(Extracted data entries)
★ ★ ★ ★ ★
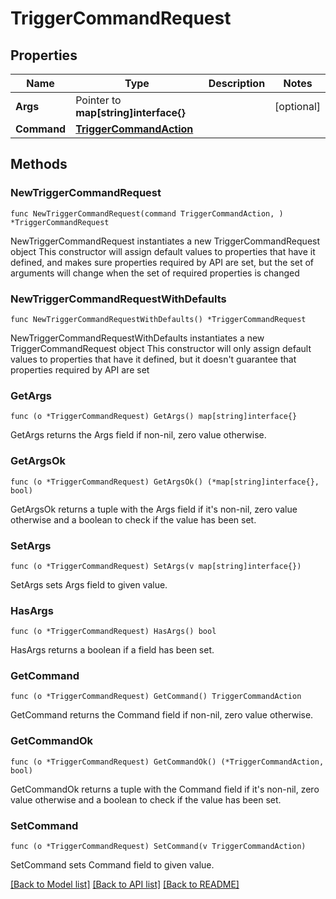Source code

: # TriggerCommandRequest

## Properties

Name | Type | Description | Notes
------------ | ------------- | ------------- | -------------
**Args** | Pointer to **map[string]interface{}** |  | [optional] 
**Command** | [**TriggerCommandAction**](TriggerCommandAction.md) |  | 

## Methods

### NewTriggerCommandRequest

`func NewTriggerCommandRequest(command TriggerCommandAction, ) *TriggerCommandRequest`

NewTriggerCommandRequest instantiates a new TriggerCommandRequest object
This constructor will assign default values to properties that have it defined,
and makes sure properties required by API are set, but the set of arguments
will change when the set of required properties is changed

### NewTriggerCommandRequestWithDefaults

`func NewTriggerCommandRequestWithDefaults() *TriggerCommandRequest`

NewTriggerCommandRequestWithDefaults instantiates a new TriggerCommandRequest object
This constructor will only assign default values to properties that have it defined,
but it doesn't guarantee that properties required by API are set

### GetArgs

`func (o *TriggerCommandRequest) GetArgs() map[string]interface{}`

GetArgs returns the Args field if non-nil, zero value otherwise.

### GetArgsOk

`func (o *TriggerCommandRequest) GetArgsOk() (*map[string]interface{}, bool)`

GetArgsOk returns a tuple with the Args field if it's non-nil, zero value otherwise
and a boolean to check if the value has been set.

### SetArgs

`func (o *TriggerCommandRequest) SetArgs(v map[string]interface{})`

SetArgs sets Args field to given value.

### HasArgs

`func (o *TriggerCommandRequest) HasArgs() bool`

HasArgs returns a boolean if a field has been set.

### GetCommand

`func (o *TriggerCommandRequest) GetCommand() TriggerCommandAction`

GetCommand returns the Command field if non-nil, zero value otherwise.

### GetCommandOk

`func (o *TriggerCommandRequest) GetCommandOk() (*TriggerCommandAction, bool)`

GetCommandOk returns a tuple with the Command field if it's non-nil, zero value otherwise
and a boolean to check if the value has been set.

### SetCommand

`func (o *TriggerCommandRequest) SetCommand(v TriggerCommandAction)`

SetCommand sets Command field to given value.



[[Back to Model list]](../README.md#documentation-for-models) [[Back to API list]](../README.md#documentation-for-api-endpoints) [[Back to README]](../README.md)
★ ★ ★ ★ ★
Go through the data above and return each line containing the string "given".

→ TASK ANSWER:
SetArgs sets Args field to given value.
SetCommand sets Command field to given value.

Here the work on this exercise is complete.